Task brief |
Say how many lines in the following entries include "temp", and add nothing else.

[Entries supplied — start]

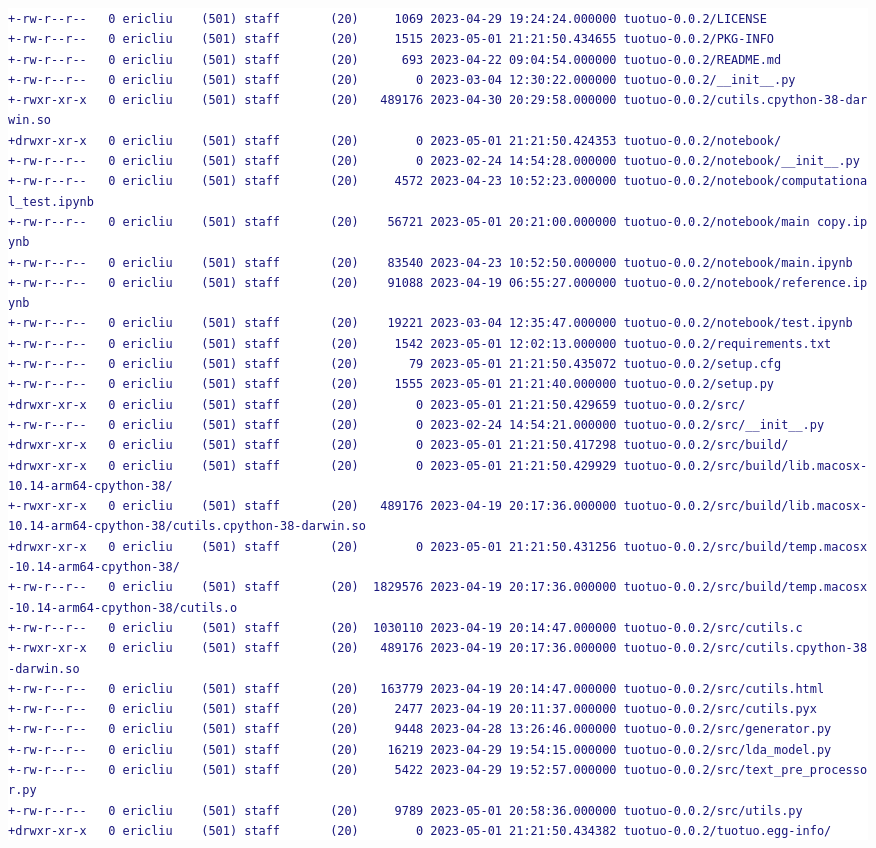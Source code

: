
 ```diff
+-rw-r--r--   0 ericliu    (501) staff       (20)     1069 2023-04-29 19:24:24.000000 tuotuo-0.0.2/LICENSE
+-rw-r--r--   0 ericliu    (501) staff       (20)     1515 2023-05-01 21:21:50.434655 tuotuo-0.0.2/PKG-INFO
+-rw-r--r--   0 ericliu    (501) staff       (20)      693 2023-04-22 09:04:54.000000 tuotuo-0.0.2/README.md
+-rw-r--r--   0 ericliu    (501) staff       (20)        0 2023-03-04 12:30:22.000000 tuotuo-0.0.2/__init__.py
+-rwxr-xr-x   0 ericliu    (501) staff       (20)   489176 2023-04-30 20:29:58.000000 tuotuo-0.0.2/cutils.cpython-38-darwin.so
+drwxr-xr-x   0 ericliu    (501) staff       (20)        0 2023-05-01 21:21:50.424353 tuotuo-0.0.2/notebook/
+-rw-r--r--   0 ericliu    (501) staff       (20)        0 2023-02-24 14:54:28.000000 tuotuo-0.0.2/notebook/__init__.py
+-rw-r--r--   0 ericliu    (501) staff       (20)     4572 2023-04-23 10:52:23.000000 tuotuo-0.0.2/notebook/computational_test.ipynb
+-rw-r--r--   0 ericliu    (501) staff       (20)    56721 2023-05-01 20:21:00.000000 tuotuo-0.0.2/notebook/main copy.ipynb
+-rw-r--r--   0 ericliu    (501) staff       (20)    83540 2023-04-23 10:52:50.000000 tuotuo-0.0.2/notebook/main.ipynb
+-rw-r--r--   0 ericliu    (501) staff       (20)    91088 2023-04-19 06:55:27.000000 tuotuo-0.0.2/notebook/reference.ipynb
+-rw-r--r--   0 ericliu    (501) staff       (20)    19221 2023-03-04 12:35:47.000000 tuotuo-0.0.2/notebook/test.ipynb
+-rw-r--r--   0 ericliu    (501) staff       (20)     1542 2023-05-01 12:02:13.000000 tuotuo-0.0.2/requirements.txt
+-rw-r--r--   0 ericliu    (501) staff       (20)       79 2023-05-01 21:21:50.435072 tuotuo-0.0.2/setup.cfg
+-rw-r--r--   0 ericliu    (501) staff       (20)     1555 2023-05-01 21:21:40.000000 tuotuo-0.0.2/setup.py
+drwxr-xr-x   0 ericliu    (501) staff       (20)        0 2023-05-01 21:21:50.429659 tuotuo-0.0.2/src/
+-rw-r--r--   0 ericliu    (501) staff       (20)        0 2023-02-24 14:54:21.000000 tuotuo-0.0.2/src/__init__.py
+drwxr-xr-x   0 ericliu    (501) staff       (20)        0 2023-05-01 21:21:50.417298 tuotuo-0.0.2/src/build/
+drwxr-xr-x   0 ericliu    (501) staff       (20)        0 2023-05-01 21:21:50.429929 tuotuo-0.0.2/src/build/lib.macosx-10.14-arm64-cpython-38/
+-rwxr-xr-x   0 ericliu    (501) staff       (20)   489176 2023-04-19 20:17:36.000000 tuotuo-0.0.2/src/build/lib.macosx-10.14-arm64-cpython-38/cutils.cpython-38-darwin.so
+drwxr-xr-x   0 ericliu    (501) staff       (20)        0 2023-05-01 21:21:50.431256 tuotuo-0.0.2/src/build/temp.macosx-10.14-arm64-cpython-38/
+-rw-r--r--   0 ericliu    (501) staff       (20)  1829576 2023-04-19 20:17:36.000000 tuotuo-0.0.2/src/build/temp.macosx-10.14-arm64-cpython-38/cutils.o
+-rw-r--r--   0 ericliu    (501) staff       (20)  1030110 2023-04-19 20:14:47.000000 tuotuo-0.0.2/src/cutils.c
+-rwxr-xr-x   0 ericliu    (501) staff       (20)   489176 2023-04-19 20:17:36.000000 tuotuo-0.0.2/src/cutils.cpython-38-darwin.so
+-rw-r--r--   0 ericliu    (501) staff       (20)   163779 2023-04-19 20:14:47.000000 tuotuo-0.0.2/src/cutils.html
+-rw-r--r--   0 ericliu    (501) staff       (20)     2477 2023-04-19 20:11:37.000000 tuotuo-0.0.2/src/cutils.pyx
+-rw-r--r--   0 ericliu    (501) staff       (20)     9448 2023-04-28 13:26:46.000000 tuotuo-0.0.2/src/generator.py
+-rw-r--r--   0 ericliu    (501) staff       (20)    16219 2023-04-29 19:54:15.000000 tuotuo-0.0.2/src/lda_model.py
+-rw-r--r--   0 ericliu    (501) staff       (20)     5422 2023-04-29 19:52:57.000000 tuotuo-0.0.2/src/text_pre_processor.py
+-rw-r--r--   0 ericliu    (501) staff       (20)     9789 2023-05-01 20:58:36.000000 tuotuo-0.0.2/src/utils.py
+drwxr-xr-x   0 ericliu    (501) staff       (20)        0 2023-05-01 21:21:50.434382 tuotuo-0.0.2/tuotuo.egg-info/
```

[Entries supplied — finish]

Exercise output |
2